Examine the records and identify each line that includes the string "数据结构和算法". Copy those lines.

[Opening Records for this task section]

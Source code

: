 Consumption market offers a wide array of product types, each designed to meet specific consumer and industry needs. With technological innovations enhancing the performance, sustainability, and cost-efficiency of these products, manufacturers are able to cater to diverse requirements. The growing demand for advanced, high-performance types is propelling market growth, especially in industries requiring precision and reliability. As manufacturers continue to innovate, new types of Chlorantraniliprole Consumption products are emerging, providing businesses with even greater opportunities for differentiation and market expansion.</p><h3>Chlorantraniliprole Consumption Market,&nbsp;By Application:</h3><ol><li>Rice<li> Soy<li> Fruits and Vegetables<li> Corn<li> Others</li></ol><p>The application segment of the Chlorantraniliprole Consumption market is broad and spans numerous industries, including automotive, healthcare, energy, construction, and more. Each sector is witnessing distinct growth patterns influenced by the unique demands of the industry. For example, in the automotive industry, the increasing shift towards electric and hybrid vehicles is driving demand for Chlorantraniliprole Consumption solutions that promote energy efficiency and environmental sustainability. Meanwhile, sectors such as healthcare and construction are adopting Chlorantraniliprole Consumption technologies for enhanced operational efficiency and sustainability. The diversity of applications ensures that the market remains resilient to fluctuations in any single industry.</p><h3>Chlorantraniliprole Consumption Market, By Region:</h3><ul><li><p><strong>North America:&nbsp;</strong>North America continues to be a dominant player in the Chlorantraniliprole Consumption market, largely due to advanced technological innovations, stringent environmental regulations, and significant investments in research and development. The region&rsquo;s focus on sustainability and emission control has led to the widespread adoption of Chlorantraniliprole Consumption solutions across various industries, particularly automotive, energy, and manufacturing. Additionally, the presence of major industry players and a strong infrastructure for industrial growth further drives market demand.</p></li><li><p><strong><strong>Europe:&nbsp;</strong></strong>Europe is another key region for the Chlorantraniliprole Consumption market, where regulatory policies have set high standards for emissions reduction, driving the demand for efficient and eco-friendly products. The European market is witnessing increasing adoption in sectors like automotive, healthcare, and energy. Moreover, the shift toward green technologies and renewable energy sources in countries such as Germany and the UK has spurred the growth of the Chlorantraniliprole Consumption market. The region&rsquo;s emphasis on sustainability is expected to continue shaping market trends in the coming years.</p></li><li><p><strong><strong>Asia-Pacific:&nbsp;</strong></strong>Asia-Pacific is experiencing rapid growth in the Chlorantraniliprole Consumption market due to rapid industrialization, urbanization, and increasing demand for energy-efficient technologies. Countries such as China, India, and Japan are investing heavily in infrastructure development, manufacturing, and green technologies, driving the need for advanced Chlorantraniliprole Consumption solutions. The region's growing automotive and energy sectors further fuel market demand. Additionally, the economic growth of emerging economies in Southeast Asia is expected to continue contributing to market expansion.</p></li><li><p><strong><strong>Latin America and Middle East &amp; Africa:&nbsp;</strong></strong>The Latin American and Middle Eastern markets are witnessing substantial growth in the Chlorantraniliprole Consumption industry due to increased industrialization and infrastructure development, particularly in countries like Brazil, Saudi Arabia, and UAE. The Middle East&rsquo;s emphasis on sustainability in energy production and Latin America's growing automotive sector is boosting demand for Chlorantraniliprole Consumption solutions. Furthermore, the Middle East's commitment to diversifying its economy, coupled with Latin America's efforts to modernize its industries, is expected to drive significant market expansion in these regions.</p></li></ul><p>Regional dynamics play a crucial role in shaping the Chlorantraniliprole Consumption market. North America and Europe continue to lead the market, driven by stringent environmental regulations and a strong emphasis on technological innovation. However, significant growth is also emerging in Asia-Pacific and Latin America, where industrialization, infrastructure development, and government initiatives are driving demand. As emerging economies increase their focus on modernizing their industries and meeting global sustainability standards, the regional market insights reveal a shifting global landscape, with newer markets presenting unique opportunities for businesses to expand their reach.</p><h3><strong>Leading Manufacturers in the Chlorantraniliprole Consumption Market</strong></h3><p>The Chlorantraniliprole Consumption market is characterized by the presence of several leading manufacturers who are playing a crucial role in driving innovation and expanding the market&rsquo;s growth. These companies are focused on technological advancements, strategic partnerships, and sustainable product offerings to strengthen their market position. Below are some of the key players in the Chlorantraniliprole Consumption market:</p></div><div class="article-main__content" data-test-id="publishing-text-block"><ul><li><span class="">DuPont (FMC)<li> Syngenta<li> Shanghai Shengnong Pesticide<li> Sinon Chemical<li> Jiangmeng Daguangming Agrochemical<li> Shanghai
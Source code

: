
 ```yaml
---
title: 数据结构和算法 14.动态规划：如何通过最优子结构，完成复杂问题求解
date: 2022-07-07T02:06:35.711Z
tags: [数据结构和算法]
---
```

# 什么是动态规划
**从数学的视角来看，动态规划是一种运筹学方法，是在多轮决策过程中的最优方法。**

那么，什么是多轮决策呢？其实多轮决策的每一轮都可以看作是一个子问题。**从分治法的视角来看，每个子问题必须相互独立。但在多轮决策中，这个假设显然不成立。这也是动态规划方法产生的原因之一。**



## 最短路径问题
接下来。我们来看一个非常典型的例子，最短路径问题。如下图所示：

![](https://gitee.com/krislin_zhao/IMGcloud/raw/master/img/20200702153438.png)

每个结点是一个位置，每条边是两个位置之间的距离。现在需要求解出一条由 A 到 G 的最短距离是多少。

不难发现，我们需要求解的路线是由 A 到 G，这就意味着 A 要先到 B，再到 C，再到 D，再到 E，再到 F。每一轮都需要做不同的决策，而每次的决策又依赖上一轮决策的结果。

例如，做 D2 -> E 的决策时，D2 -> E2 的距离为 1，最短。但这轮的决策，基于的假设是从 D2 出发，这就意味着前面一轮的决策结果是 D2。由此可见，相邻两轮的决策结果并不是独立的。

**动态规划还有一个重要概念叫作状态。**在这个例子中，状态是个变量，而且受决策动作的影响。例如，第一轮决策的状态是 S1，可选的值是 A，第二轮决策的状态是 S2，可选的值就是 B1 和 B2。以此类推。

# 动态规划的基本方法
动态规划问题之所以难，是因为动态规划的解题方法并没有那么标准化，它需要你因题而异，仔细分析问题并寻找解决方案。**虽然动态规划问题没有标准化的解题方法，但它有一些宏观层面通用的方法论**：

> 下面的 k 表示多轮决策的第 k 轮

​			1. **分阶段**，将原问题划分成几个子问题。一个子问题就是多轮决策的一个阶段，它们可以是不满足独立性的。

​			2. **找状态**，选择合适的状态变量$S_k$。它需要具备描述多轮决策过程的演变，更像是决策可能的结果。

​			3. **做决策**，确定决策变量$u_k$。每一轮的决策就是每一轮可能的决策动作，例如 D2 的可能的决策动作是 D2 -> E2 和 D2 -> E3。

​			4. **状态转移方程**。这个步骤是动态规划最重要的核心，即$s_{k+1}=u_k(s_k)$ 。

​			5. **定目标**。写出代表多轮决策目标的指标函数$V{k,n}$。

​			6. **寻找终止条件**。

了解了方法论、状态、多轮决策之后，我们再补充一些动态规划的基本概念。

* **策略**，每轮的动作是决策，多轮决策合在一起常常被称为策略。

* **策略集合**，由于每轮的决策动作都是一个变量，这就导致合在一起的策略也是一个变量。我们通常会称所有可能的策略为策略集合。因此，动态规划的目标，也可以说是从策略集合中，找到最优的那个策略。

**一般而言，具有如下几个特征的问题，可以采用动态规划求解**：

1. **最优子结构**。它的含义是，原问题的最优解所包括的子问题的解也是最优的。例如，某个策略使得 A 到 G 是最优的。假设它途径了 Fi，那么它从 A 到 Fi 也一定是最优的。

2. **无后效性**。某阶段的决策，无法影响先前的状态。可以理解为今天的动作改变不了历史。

[Closing Records for this task section]

• [Answer to this task]
title: 数据结构和算法 14.动态规划：如何通过最优子结构，完成复杂问题求解
tags: [数据结构和算法]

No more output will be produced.